Exercise inputs below:

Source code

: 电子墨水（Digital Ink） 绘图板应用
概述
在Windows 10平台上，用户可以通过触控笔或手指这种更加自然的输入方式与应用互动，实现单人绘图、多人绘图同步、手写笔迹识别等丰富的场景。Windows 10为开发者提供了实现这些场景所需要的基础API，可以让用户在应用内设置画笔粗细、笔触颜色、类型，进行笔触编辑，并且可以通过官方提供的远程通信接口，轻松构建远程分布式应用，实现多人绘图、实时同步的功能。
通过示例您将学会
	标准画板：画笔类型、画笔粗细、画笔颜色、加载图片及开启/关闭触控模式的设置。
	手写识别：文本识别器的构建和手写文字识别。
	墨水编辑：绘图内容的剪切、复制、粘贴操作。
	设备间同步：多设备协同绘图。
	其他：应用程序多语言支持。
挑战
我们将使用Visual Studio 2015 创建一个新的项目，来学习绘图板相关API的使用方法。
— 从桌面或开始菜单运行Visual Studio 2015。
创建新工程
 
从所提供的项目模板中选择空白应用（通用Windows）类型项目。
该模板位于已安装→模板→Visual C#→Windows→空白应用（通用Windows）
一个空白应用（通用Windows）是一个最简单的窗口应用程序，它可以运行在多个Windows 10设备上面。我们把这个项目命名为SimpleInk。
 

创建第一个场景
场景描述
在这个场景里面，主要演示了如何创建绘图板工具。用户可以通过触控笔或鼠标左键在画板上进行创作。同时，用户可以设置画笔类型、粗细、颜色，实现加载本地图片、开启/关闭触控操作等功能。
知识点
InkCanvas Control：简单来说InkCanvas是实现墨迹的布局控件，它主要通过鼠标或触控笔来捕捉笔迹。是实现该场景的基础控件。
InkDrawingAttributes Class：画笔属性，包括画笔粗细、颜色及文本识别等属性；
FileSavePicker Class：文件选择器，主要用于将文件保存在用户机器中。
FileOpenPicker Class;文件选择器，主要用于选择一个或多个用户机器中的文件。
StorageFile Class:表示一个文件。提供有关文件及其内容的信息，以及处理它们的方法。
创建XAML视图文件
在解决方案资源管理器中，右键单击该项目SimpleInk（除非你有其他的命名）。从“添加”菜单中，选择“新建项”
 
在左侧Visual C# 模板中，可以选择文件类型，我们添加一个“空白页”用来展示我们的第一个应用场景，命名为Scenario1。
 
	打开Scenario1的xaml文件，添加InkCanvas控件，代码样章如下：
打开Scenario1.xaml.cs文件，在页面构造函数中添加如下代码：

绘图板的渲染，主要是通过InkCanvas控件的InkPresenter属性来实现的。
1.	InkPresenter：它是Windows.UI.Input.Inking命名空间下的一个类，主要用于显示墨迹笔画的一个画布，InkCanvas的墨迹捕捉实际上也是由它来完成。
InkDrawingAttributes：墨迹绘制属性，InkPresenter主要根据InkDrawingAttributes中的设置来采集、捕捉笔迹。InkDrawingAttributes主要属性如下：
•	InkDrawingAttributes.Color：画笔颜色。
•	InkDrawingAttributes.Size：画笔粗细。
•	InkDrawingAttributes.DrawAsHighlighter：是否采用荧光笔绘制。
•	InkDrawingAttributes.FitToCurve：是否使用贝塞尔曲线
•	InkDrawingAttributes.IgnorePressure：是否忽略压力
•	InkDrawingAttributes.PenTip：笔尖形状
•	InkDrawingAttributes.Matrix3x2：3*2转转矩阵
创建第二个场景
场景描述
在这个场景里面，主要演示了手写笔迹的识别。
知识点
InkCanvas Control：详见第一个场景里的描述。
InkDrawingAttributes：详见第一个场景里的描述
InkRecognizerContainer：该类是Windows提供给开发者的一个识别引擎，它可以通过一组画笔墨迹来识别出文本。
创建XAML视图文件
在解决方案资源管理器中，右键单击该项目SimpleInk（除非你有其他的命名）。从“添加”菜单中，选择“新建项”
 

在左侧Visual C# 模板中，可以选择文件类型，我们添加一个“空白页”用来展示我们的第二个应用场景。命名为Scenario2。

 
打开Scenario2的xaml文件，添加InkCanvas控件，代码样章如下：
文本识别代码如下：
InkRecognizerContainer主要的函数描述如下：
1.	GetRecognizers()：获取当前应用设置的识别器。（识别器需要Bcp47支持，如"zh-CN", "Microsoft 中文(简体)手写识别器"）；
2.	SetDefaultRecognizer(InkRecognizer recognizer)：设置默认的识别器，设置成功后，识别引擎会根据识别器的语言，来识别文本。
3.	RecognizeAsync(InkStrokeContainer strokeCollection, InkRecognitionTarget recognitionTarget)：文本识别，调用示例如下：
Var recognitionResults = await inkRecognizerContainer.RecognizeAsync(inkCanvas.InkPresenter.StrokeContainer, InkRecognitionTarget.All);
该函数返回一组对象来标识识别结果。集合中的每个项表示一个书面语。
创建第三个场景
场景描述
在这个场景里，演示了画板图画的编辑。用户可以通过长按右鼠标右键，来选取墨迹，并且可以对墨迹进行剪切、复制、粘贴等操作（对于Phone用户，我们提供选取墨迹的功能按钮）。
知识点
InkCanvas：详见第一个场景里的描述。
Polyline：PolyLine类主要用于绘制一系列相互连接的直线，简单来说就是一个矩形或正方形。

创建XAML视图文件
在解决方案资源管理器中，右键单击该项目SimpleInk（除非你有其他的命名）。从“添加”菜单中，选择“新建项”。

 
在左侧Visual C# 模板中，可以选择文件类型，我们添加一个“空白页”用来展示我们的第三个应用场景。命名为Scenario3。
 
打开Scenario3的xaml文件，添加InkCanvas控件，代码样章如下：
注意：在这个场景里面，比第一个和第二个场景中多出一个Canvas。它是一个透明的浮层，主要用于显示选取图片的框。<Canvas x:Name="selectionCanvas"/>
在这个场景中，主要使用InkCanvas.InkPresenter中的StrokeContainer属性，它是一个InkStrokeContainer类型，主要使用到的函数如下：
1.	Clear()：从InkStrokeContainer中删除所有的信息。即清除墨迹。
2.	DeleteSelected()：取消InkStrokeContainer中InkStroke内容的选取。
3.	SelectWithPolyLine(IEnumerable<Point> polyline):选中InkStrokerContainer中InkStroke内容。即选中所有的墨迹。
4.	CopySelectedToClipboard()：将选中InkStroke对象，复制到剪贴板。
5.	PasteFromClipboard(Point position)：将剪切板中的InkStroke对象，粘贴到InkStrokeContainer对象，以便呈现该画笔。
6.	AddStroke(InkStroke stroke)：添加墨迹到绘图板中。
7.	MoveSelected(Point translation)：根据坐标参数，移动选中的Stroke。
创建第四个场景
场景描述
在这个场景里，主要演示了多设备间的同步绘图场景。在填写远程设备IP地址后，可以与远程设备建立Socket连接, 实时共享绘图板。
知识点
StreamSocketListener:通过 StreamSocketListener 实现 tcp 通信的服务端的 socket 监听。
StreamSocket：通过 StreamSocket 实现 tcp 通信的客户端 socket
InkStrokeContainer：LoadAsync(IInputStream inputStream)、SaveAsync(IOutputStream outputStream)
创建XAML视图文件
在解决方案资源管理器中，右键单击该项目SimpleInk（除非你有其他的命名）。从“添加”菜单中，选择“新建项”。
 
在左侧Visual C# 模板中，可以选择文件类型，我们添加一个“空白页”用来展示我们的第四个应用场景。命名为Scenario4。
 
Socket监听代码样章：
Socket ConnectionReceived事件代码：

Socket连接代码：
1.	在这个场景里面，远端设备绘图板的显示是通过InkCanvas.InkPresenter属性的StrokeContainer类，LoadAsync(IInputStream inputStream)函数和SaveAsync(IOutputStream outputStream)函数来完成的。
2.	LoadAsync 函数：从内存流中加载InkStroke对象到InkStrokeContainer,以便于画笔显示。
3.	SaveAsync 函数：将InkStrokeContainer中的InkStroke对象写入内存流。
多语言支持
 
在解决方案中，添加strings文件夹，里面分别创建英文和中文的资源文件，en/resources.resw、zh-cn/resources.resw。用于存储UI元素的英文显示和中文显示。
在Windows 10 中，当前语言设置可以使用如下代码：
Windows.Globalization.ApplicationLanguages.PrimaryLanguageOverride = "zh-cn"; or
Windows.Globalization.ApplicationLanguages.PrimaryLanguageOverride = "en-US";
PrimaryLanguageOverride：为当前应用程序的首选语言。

End of Exercise inputs.

■ **How to complete this task**
Find and copy each line of the data where "Class" is present.

■ **Response**
InkDrawingAttributes Class：画笔属性，包括画笔粗细、颜色及文本识别等属性；
FileSavePicker Class：文件选择器，主要用于将文件保存在用户机器中。
FileOpenPicker Class;文件选择器，主要用于选择一个或多个用户机器中的文件。
StorageFile Class:表示一个文件。提供有关文件及其内容的信息，以及处理它们的方法。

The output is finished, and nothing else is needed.